• _WHAT YOU SHOULD DO_: Within the records, determine how many lines contain the word "DoxyCompactItemize". Your reply must consist of that number only.

[Data entries]
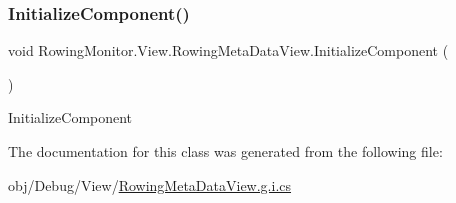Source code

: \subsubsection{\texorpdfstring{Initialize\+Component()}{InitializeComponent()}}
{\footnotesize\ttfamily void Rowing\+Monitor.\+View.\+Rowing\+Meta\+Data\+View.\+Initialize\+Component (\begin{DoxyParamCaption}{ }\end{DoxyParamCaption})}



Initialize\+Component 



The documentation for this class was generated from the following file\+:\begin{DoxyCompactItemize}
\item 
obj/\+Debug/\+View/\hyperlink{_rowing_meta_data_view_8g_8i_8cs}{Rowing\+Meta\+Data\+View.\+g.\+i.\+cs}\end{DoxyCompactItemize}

--

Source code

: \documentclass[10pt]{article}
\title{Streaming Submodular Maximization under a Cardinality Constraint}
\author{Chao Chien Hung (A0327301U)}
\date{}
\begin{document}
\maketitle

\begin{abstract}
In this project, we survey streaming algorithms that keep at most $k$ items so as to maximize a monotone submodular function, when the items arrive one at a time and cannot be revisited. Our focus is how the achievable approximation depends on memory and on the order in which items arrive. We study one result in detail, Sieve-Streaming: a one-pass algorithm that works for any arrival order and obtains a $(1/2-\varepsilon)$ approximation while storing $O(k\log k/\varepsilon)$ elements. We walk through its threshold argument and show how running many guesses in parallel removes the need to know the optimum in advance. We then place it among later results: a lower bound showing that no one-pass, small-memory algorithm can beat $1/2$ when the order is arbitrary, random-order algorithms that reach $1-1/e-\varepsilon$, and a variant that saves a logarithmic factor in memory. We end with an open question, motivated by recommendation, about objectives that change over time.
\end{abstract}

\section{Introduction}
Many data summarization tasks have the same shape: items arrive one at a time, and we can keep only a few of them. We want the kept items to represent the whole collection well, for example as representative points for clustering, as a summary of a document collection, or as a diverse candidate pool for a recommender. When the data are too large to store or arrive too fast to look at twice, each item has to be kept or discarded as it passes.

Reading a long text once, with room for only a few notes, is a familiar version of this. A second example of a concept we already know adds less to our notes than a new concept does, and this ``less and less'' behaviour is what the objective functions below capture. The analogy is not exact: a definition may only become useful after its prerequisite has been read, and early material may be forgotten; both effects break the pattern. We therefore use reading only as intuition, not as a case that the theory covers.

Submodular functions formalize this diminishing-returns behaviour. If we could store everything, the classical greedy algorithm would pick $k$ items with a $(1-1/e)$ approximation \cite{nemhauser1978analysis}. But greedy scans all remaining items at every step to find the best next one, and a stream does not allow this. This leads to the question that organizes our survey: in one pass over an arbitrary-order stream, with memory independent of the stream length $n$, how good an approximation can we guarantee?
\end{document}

• _WRITTEN RESPONSE_: 2